(Stored items from a collection)

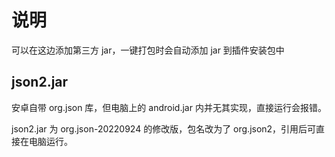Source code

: # 说明

可以在这边添加第三方 jar，一键打包时会自动添加 jar 到插件安装包中

## json2.jar

安卓自带 org.json 库，但电脑上的 android.jar 内并无其实现，直接运行会报错。

json2.jar 为 org.json-20220924 的修改版，包名改为了 org.json2，引用后可直接在电脑运行。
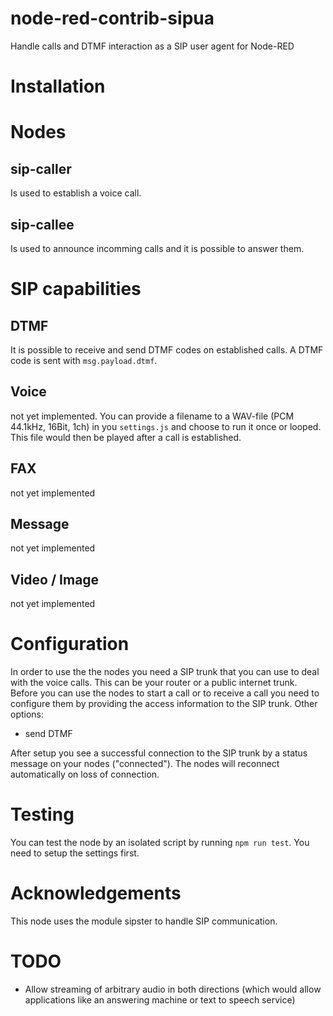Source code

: # node-red-contrib-sipua
Handle calls and DTMF interaction as a SIP user agent for Node-RED


# Installation


# Nodes
## sip-caller
Is used to establish a voice call.

## sip-callee
Is used to announce incomming calls and it is possible to answer them.

# SIP capabilities
## DTMF
It is possible to receive and send DTMF codes on established calls.
A DTMF code is sent with `msg.payload.dtmf`. 

## Voice
not yet implemented.
You can provide a filename to a WAV-file (PCM 44.1kHz, 16Bit, 1ch) in you `settings.js` and choose to run it once or looped.
This file would then be played after a call is established.

## FAX
not yet implemented

## Message
not yet implemented

## Video / Image
not yet implemented

# Configuration


In order to use the the nodes you need a SIP trunk that you can use to deal with the voice calls.
This can be your router or a public internet trunk.
Before you can use the nodes to start a call or to receive a call you need to configure them by
providing the access information to the SIP trunk. 
Other options:
* send DTMF 

After setup you see a successful connection to the SIP trunk by a status message on your nodes ("connected").
The nodes will reconnect automatically on loss of connection.


# Testing
You can test the node by an isolated script by running `npm run test`. You need to setup the settings first.


# Acknowledgements

This node uses the module sipster to handle SIP communication.

# TODO
* Allow streaming of arbitrary audio in both directions (which would allow applications like an answering machine or text to speech service)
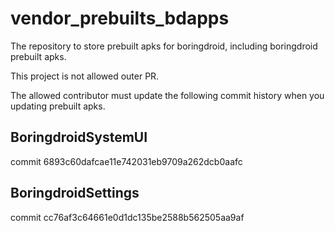 # vendor_prebuilts_bdapps

The repository to store prebuilt apks for boringdroid, including boringdroid prebuilt apks.

This project is not allowed outer PR.

The allowed contributor must update the following commit history when you updating prebuilt apks.

## BoringdroidSystemUI

commit 6893c60dafcae11e742031eb9709a262dcb0aafc

## BoringdroidSettings

commit cc76af3c64661e0d1dc135be2588b562505aa9af

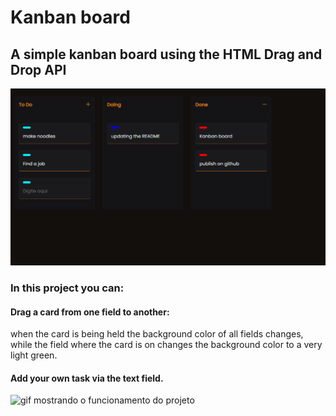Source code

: # Kanban board

## A simple kanban board using the HTML Drag and Drop API

![Imagem apresentando o layout do quadro](https://github.com/Marllon-Freitas/Kanban-board/blob/main/media/kanbanboard.png)

### In this project you can:

#### Drag a card from one field to another:

when the card is being held the background color of all fields changes, while the field where the card is on changes the background color to a very light green.

#### Add your own task via the text field.

![gif mostrando o funcionamento do projeto](https://j.gifs.com/r8PYPw.gif)
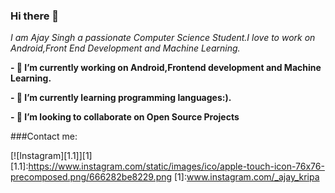 ### Hi there 👋
*I am Ajay Singh a passionate Computer Science Student.I love*
*to work on Android,Front End Development and Machine Learning.*






**- 🔭 I’m currently working on Android,Frontend development and Machine Learning.**

**- 🌱 I’m currently learning programming languages:).**

**- 👯 I’m looking to collaborate on Open Source Projects**

###Contact me:

[![Instagram][1.1]][1]
[1.1]:https://www.instagram.com/static/images/ico/apple-touch-icon-76x76-precomposed.png/666282be8229.png
[1]:www.instagram.com/_ajay_kripa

## Exercise aim:
Find all lines holding the word "field" in the records above and copy them.

## Result for this exercise:
#### Drag a card from one field to another:
when the card is being held the background color of all fields changes, while the field where the card is on changes the background color to a very light green.
#### Add your own task via the text field.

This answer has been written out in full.